As well as having an increasingly sophisticated domestic economy, levels of corporate activity in Mexico act as a barometer of the wider region’s economic health, says Daniel Del Río, a corporate Partner with leading national firm Basham Ringe y Correa.
“The Mexican economy is heavily dependent on foreign investment and consumer demand in the US and in both respects we see signs of increasing activity. There is rising interest across the telecoms, energy and inevitably manufacturing sectors and much of this is being driven by investors, and demand, derived from outside the country.”
Such a scenario is in contrast to the situation only two years ago when falling US demand and fears over the extent of the country’s swine flu outbreak weighed heavily on the economy, he says.
“Concerns remain over the degree of comfort many investors have for Mexico and we are obviously still a long way from the boom years, but we do see companies assessing new opportunities. They want to capitalise on the growing domestic demand and the cost savings presented by local manufacturers and outsourcing businesses.”

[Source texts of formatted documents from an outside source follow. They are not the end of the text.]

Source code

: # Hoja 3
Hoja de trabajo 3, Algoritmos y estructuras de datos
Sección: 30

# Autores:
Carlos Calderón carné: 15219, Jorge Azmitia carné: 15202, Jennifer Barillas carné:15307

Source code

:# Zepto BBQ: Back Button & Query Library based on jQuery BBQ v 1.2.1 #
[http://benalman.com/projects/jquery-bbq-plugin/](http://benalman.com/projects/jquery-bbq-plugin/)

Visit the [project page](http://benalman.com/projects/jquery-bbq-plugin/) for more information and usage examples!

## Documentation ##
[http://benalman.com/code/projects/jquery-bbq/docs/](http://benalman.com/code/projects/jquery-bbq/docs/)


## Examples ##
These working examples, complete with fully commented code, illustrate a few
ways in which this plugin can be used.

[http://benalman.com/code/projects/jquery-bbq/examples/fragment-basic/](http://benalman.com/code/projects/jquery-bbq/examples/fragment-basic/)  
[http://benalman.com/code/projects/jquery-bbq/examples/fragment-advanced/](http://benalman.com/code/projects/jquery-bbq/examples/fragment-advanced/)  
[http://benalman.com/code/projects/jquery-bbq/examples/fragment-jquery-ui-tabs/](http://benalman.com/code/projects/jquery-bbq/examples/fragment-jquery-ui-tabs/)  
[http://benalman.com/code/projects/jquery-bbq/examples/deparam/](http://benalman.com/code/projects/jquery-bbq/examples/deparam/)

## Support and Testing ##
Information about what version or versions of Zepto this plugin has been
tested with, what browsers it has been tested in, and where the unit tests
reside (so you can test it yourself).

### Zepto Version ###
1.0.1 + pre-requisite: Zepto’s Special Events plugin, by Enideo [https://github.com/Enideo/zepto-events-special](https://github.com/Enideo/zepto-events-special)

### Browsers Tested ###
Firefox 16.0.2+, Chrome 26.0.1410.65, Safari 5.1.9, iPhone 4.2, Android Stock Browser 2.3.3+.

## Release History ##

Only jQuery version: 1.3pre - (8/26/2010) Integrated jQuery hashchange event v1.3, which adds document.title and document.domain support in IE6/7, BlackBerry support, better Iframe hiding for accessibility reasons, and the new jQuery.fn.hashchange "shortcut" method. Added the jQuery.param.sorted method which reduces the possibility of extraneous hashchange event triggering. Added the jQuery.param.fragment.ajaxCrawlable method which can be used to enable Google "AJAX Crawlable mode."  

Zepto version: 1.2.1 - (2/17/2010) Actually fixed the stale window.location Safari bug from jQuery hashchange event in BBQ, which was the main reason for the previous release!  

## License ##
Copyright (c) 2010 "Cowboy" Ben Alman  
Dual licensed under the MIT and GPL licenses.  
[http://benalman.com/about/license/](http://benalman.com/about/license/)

But indicative of this upturn in activity is the return also of greater regulatory scrutiny of commercial agreements and transactions, specifically M&A deals, by both the sector-specific and national authorities, says Del Rio. “The regulatory regimes in areas such as finance, telecoms and energy are well established and the Competition Authority too has proved to be very effective in chasing down what they regard as infringements.”
As Mexico begins therefore to reappear on investors’ radars, agreements have however to be entered into with the assumption that they will attract regulatory attention, says Del Rio. “As with any major market it is necessary to ensure that all the necessary precautions and protections are in place. There are no cost or business benefits in cutting corners.”